The visual history of the British suffrage campaign for social justice began with elegant, organized pageants of pictorial unity; but the beautiful spectacles were not enough to convince the British government of women’s desire for equality under the law. Militant activists of the Women’s Social and Political Union (hereafter WSPU) eventually employed aggressive tactics, letting go of the restrained politics of respectability. This study examines the link between the visual protests of first-wave activists and those of second- and third-wave advocates, in order to establish a dialogue about the presumed transgressions of women’s bodily presence and feminists’ use of body language. Starting with the toffee hammers that the WSPU suffragettes used in 1912 to smash windows, traditional cultural assumptions about women’s bodily possibilities, like the windows themselves, were shattered.

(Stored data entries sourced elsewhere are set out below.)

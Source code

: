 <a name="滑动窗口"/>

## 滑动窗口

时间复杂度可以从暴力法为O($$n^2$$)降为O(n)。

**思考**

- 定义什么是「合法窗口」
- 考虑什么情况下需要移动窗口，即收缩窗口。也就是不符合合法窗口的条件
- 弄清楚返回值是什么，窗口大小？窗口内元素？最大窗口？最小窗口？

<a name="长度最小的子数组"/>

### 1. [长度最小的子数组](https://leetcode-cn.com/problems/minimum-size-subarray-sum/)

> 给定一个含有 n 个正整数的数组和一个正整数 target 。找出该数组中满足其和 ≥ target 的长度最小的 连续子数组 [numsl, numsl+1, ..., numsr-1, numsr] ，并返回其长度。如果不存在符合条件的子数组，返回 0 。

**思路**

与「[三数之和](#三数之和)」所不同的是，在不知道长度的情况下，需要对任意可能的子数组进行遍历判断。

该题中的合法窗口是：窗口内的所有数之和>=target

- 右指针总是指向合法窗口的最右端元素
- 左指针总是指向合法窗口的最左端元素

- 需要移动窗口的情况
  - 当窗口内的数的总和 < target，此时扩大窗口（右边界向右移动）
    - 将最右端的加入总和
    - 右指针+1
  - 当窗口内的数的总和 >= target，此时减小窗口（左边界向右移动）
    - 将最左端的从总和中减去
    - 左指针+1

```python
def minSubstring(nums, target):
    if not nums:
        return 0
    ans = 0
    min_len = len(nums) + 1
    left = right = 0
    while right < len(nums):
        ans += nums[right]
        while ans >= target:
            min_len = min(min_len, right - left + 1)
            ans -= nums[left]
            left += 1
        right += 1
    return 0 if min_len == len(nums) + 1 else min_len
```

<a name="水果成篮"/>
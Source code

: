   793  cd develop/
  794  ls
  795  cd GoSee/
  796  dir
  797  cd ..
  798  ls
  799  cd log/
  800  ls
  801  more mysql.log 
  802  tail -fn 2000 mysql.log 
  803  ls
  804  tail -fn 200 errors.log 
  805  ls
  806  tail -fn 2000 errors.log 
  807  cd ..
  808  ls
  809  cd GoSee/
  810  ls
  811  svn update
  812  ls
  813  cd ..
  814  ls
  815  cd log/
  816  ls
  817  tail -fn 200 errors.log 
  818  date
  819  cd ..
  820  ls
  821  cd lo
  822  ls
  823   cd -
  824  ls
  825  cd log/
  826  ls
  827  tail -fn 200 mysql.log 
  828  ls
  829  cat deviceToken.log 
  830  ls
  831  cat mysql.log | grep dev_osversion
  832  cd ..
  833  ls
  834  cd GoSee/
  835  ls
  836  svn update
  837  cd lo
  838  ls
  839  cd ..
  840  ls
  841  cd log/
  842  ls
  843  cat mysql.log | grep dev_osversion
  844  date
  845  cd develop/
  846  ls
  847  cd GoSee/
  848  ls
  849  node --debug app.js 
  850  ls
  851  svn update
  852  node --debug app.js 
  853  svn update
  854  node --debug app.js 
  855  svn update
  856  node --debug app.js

I seek to answer a question that has never been posed in feminist art historical debate: What is the bond between the hammer and the raised fist within feminist protest in its quest for social justice?

Author Biography

Dr. Colleen Denney, Professor of Art History and Gender and Women’s Studies, Gender and Women’s Studies Program, University of Wyoming, teaches courses on feminist art history. Her books include Representing Diana, Princess of Wales (Associated University Press, 2005) and Women, Portraiture and the Crisis of Identity in Victorian England: My Lady Scandalous Reconsidered (Ashgate, 2009). She has twice been named Top Prof at her university, is past Director of her program, recipient of her university’s Seibold Fellowship, and a Yale Center for British Art Fellowship.